I opened a thread on the Intel forum for this issue: https://software.intel.com/en-us/forums/intel-c-compiler/topic/600458

dhubber commented 8 years ago

Okay, that is a bit worrying. I guess for the small parallel loops (like this one in AddCubicLattice) we can just remove the parallel statement. For larger CPU-intensive loops, it's a bit more worrying yes. What happens when you pass the object as an argument exactly? I'm guessing it makes a copy. In which case, what would happen if we explicitly wrote a copy constructor for it? I noticed on your Intel issue you said it's fine if we pass by reference. Presumably it's better to pass by reference anyway (assuming it's a read-only object and gives no performance penalty).

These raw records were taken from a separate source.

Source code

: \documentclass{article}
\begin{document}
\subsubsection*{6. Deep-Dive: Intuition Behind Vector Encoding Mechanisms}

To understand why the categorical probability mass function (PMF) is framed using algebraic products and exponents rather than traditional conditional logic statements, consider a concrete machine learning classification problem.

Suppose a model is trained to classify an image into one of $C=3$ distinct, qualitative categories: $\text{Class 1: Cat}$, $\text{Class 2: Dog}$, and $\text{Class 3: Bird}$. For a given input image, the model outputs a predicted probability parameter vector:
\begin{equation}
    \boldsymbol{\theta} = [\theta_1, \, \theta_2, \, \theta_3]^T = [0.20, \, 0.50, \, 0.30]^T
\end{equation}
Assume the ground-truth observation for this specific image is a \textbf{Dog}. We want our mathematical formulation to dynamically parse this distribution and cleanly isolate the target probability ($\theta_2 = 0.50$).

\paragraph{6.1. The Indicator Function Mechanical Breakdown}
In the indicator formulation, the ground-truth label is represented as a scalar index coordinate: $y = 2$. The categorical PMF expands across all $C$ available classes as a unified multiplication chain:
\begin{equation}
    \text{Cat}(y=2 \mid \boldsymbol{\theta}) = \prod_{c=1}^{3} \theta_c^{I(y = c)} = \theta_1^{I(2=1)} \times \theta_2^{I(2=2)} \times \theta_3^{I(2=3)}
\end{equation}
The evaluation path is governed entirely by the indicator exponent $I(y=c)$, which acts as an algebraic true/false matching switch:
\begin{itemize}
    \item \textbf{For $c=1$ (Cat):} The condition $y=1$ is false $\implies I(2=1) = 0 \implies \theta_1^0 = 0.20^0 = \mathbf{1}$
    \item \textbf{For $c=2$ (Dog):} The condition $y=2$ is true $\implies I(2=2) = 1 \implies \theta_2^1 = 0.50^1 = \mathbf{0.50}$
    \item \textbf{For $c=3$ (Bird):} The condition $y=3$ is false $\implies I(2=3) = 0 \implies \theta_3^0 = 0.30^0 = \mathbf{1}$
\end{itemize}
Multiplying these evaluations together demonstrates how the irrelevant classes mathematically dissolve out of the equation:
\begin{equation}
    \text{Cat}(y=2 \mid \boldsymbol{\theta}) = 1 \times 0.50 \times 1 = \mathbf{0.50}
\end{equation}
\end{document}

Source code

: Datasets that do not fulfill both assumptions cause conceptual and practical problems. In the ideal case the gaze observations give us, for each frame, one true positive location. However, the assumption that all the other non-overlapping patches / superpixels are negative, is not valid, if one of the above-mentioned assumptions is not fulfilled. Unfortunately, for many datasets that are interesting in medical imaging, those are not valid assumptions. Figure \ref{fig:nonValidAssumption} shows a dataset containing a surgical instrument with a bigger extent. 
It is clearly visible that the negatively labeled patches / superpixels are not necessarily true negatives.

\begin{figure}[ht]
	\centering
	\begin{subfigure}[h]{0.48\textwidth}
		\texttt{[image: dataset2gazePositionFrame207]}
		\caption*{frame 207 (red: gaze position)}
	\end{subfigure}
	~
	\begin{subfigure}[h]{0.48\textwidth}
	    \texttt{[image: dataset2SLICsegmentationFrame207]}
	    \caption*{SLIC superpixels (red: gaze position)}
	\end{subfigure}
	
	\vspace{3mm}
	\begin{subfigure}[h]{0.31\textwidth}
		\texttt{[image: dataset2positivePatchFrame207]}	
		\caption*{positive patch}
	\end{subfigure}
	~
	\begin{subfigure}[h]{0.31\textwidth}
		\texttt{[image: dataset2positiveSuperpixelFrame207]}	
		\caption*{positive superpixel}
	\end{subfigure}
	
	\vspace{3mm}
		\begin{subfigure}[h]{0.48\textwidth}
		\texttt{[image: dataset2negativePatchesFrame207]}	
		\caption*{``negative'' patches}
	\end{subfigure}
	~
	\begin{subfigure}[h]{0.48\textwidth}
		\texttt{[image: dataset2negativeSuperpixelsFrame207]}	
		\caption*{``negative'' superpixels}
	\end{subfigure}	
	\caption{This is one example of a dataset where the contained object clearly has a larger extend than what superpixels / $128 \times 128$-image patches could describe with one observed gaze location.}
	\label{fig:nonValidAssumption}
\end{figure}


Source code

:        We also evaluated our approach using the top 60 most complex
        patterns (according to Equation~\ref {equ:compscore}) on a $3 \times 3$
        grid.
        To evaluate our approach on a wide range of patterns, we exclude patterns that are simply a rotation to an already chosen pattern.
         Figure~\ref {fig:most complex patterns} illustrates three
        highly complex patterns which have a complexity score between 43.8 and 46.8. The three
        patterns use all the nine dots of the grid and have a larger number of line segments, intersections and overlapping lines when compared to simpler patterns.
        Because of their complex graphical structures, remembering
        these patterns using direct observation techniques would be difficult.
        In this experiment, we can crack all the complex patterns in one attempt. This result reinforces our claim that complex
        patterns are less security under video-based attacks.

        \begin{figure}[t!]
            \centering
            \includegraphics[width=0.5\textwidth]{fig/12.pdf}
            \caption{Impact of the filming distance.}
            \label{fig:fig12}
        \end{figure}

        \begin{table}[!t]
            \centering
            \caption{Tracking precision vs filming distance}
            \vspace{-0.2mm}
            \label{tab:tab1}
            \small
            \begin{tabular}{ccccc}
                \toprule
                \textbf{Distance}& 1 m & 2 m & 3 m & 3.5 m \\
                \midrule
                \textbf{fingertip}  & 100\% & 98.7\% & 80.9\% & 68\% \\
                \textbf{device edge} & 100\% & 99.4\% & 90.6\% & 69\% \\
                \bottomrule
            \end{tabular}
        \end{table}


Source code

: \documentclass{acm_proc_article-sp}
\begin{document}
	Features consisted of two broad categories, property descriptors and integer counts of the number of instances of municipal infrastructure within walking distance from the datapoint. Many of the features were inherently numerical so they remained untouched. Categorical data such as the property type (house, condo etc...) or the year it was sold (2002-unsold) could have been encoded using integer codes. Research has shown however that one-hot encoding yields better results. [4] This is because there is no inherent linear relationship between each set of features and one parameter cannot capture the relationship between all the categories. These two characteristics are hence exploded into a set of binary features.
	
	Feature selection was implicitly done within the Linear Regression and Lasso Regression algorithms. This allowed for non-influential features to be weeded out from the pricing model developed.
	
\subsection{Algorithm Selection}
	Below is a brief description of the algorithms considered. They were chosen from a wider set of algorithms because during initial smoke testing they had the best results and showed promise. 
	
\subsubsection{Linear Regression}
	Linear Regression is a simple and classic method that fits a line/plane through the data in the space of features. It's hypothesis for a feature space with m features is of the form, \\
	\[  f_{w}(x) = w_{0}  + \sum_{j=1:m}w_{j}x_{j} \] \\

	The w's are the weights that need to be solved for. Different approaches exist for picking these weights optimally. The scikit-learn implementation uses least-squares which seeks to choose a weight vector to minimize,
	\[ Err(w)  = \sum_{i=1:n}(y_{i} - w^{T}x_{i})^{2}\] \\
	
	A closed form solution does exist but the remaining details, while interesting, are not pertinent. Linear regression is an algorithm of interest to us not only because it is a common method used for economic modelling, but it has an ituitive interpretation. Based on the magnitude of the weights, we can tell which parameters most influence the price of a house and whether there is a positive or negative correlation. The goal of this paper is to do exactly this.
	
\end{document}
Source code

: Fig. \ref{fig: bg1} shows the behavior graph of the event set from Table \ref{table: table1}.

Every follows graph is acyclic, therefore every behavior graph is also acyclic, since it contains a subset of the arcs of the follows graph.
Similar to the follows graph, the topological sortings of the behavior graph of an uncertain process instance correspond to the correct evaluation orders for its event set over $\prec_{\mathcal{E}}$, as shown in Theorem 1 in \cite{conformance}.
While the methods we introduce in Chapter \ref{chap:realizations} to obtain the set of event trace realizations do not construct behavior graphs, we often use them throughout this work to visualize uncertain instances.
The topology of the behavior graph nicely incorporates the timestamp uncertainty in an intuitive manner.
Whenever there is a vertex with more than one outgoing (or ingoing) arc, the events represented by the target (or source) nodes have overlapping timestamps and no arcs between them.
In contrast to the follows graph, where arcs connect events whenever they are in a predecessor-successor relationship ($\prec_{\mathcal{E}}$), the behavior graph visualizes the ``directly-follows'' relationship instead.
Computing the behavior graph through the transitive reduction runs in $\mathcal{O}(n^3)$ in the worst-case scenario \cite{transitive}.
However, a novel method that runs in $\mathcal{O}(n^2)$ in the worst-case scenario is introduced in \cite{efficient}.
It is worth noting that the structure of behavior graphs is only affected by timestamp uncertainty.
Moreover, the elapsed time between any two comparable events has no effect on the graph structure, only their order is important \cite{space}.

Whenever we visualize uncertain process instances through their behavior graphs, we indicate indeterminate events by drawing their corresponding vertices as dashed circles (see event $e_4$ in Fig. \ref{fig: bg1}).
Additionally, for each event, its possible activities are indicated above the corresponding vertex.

giovanni-rosotti commented 8 years ago

Passing by reference is fine, yes. We're actually doing it already in many other places in the code, which is the reason why it runs fine if you just disable that loop. As far as I can tell by going through the code (if you could do the same exercise it would be good), the only other place where we are passing directly a DomainBox is in PeriodicGhosts::CheckBoundaries. But if I'm not mistaken that's not used anymore; it has actually been moved to SphIntegration, and that passes by reference. So as long as we remove the parallels in addcubiclattice and addhexlattice/pass by reference, we should be fine. I'd like to know what Intel thinks though...

dhubber commented 7 years ago

Any update on this issue, particularly on whether the latest versions of the Intel compiler have now fixed this bug? And if not, then I guess removing those parallels (if we've not already done it) should still do the trick? I'm happy with removing the parallels if Intel has not yet done anything since we can't wait on them (if they've not done it by now, no reason to believe they will do it any time soon!)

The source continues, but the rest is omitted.